# Interlocking plastic foundations



## GarethT (8 Jan 2015)

Hi Guys

I am starting to plan my workshop build (12x10) and am trying to decide on a foundation to put it on.

I don't want to go down the solid slab route so have been looking at more cost effective solutions (I've a limited budget for the base and the shed construction).

During my browsing I came across some plastic interlocking foundation systems, which according to one producer can hold 180 ton per square metre.
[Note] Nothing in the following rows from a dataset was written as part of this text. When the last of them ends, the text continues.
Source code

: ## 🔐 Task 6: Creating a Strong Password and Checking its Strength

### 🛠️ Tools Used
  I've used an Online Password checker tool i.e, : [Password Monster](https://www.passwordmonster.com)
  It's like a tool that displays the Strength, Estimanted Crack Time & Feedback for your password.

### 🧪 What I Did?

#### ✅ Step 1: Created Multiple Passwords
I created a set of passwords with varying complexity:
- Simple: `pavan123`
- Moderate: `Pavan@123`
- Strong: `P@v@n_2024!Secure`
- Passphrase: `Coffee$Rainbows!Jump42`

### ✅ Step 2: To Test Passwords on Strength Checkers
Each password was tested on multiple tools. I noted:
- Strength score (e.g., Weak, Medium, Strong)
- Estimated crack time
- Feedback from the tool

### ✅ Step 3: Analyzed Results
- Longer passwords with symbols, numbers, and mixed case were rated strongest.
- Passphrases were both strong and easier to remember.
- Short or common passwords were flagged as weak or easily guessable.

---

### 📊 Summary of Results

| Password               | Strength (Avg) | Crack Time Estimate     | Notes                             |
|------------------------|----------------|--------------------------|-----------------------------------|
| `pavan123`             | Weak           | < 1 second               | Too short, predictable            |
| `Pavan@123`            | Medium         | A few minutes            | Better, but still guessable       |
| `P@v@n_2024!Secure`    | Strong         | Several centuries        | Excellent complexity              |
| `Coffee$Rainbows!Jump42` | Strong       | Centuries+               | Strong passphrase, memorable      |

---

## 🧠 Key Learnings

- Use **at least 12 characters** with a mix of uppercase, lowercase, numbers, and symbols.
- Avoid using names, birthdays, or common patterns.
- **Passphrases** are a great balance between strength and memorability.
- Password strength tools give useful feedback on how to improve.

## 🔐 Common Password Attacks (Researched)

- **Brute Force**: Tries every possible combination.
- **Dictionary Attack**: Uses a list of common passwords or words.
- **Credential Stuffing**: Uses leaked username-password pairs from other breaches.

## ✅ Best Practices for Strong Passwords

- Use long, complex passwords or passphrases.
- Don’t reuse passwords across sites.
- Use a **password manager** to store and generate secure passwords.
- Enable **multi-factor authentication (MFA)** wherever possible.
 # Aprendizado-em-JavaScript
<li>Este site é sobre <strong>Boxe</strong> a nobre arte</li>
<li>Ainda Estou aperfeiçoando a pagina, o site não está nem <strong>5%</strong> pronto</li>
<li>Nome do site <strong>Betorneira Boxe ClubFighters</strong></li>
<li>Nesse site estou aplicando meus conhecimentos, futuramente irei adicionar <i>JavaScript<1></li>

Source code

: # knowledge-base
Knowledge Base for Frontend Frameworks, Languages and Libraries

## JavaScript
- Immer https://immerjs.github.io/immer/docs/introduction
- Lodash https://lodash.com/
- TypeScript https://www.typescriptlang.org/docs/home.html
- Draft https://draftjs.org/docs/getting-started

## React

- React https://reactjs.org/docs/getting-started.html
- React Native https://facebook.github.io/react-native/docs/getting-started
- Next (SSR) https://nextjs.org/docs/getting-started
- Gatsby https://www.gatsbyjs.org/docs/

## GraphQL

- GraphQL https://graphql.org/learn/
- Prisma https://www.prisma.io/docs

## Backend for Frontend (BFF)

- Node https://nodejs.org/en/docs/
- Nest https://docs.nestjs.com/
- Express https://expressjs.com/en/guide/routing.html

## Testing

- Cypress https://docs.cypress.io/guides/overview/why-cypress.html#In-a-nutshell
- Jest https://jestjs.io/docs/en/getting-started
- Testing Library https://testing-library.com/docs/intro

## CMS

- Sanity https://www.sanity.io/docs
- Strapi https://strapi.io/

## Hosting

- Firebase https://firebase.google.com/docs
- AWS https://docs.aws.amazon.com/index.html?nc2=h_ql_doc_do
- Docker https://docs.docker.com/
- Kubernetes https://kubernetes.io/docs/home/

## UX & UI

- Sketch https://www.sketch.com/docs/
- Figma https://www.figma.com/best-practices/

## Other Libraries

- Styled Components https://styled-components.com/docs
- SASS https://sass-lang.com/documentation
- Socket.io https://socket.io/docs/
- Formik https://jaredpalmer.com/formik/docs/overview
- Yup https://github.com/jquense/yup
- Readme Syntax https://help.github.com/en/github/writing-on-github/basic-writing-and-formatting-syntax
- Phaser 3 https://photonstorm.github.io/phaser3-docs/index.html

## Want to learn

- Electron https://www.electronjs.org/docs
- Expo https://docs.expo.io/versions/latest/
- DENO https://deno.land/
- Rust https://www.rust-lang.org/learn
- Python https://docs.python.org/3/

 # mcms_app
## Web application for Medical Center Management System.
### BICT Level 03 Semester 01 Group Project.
Sounds impressive to me, but I don't have a clue. :? 

Or I could go down the breeze block pillar route.

Both of these will allow me to build a base on, the interlocking system would give a more solid foundation compared to the pillar setup.

Has anyone used this system and got any feedback on it or can you suggest an alternative?

Thanks in advance.


----------



## SlowSteve (8 Jan 2015)

Hi,

I don't know much about the plastic foundation route, but have you got some different quotes for the concrete foundation.

This summer I laid two concrete drives at my house. I found a big variation in the prices of the concrete guys, and found that the smaller companies, who do a "mix on site" service, so you can use smaller loads, are a lot cheaper. For a 6 inch deep slab for your foundations, from the company I ended up using, you would pay around £90 for the pour. Where as a very well known company would charge you around £280 for that same slab as you have to pay a part loading fee.

I am not sure how much you are looking at for the plastic system, but £90 may be within your budget.

However, depending on your soil type, going down the "pillar on breezeblock" route will be a lot cheaper, but it will end up needing more timber for the floor - this may or may not end up being more cost than the concrete slab depending on how sturdy you make it.

I would say, if you DO go this way, it's well worth spending a bit of extra time ( and money ) putting lot of noggins between the joists. It makes for a far stronger, more stable floor which lasts far longer.


----------



## blackrodd (8 Jan 2015)

GarethT":3anwfpl3 said:


> Hi Guys
> 
> I am starting to plan my workshop build (12x10) and am trying to decide on a foundation to put it on.
> 
> ...



Can you say who the maker or supplier of this plastic base foundation is?
I am interested as to how plastic could be more solid than a concrete foundation.
For a 10'x 12' base @4" thick would only be a little over 1 cubic metre, plus around 1 more cube for the foundation 10"wide which is quite a mass, at about 3 .5 ton.
Or are you meaning you are setting flooring joists out as a base for the shed and you are looking for a good alternative for these floor joists to sit on? Regards Rodders


----------



## Ollie78 (14 Jan 2015)

Do you mean the plastic grids that you fill with gravel ?

My mum has got a log cabin which is built on these. It came as a kit which we built in a few days (quite big 6m by 3m or so).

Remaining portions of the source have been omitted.